State Representative Craig Horn, Research Assistant to the Speaker of the House Greg Lane, and Kendra Cotton-Davenport of the Office of the Treasurer attended, as did several members of the NC General Assembly’s Research division, who were there to help educators better understand how to improve their chances of getting legislative attention for their issues.
Horn emphasized the importance of brevity, explaining that his guidance for those who come to see him is to pick the one item about which, after meeting with him, they will think, “I sure hope he remembers this.”
“North Carolina schools need to have ongoing communication between professional educators at all levels, and Mr. Horn, Mr. Lane, and Ms. Cotton-Davenport were all clear in welcoming that,” said Dr. Alan Maloney, senior research fellow and extension associate professor of mathematics education at NC State University. “The several major currents of change and dilemmas occurring in North Carolina schools require active contributions by all stakeholders, and especially including the teachers, teacher educators, and researchers themselves. This Convening helped get a number of those issues examined jointly by a broad cross-section of educators and policy people.”

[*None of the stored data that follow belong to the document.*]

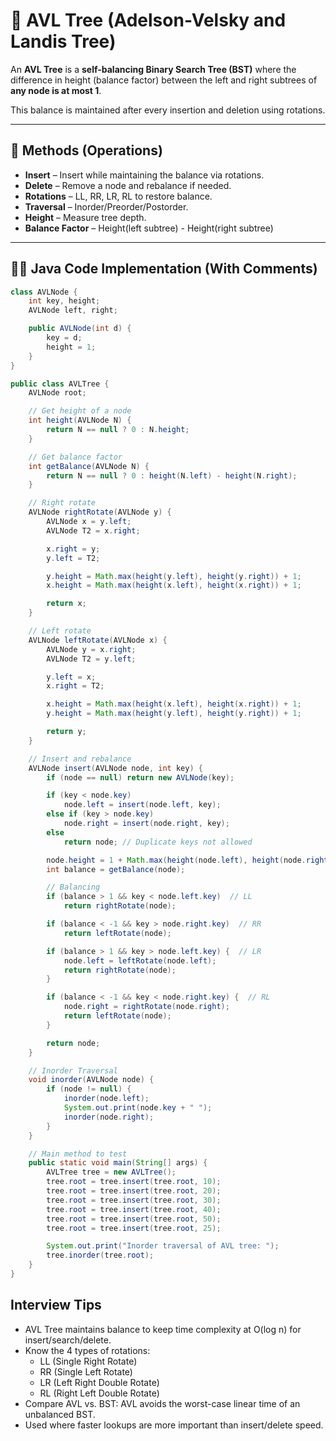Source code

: # 🌳 AVL Tree (Adelson-Velsky and Landis Tree)

An **AVL Tree** is a **self-balancing Binary Search Tree (BST)** where the difference in height (balance factor) between the left and right subtrees of **any node is at most 1**.

This balance is maintained after every insertion and deletion using rotations.

---

## 🔧 Methods (Operations)

- **Insert** – Insert while maintaining the balance via rotations.
- **Delete** – Remove a node and rebalance if needed.
- **Rotations** – LL, RR, LR, RL to restore balance.
- **Traversal** – Inorder/Preorder/Postorder.
- **Height** – Measure tree depth.
- **Balance Factor** – Height(left subtree) - Height(right subtree)

---

## 🧑‍💻 Java Code Implementation (With Comments)

```java
class AVLNode {
    int key, height;
    AVLNode left, right;

    public AVLNode(int d) {
        key = d;
        height = 1;
    }
}

public class AVLTree {
    AVLNode root;

    // Get height of a node
    int height(AVLNode N) {
        return N == null ? 0 : N.height;
    }

    // Get balance factor
    int getBalance(AVLNode N) {
        return N == null ? 0 : height(N.left) - height(N.right);
    }

    // Right rotate
    AVLNode rightRotate(AVLNode y) {
        AVLNode x = y.left;
        AVLNode T2 = x.right;

        x.right = y;
        y.left = T2;

        y.height = Math.max(height(y.left), height(y.right)) + 1;
        x.height = Math.max(height(x.left), height(x.right)) + 1;

        return x;
    }

    // Left rotate
    AVLNode leftRotate(AVLNode x) {
        AVLNode y = x.right;
        AVLNode T2 = y.left;

        y.left = x;
        x.right = T2;

        x.height = Math.max(height(x.left), height(x.right)) + 1;
        y.height = Math.max(height(y.left), height(y.right)) + 1;

        return y;
    }

    // Insert and rebalance
    AVLNode insert(AVLNode node, int key) {
        if (node == null) return new AVLNode(key);

        if (key < node.key)
            node.left = insert(node.left, key);
        else if (key > node.key)
            node.right = insert(node.right, key);
        else
            return node; // Duplicate keys not allowed

        node.height = 1 + Math.max(height(node.left), height(node.right));
        int balance = getBalance(node);

        // Balancing
        if (balance > 1 && key < node.left.key)  // LL
            return rightRotate(node);

        if (balance < -1 && key > node.right.key)  // RR
            return leftRotate(node);

        if (balance > 1 && key > node.left.key) {  // LR
            node.left = leftRotate(node.left);
            return rightRotate(node);
        }

        if (balance < -1 && key < node.right.key) {  // RL
            node.right = rightRotate(node.right);
            return leftRotate(node);
        }

        return node;
    }

    // Inorder Traversal
    void inorder(AVLNode node) {
        if (node != null) {
            inorder(node.left);
            System.out.print(node.key + " ");
            inorder(node.right);
        }
    }

    // Main method to test
    public static void main(String[] args) {
        AVLTree tree = new AVLTree();
        tree.root = tree.insert(tree.root, 10);
        tree.root = tree.insert(tree.root, 20);
        tree.root = tree.insert(tree.root, 30);
        tree.root = tree.insert(tree.root, 40);
        tree.root = tree.insert(tree.root, 50);
        tree.root = tree.insert(tree.root, 25);

        System.out.print("Inorder traversal of AVL tree: ");
        tree.inorder(tree.root);
    }
}
```
## Interview Tips
- AVL Tree maintains balance to keep time complexity at O(log n) for insert/search/delete.
- Know the 4 types of rotations:
     - LL (Single Right Rotate)
     - RR (Single Left Rotate)
     - LR (Left Right Double Rotate)
     - RL (Right Left Double Rotate)
- Compare AVL vs. BST: AVL avoids the worst-case linear time of an unbalanced BST.
- Used where faster lookups are more important than insert/delete speed.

Most of the educators at the Convening were not aware of the existence of the General Assembly’s Research division, and this was the first event where they had the opportunity to discuss their concerns directly with legislators and their researchers.
“It was nice to see and talk with people who were not just educators. They might have been former educators but involved in education in other aspects, brought together to talk about the issues that we’re dealing with every day,” said Glenda Wheland, a 7th grade mathematics teacher from Orange County Schools.
Though the Convening’s focus was on mathematics education, other critical recurring themes emerged: the need for sustained, high-quality, and needs-based professional development for all districts and schools; time for teachers and other educators to do more with technology, content, and their own improvement; and the recognition of the critical role of principals and other leaders to support such a system.
Horn, Lane, Cotton-Davenport and the General Assembly researchers joined participants for lunch on the second day of the Convening, during which they discussed the issues that the teachers spent the first day delineating.
“Interacting with Mr. Horn, Mr. Lane, Ms. Cotton-Davenport, and the members of the G.A. Research Division helped demystify communication with policy makers for many participants,” said Maloney.
The Convening highlights the Friday Institute’s commitment to fostering collaboration among educational professionals, researchers, policy-makers, and other community members to advance education through innovation in teaching, learning and leadership. The meeting was supported by the Joseph D. Moore Endowment through Professor Jere Confrey, the Joseph D. Moore Distinguished University Professor in Mathematics Education, and the College of Education at NC State University.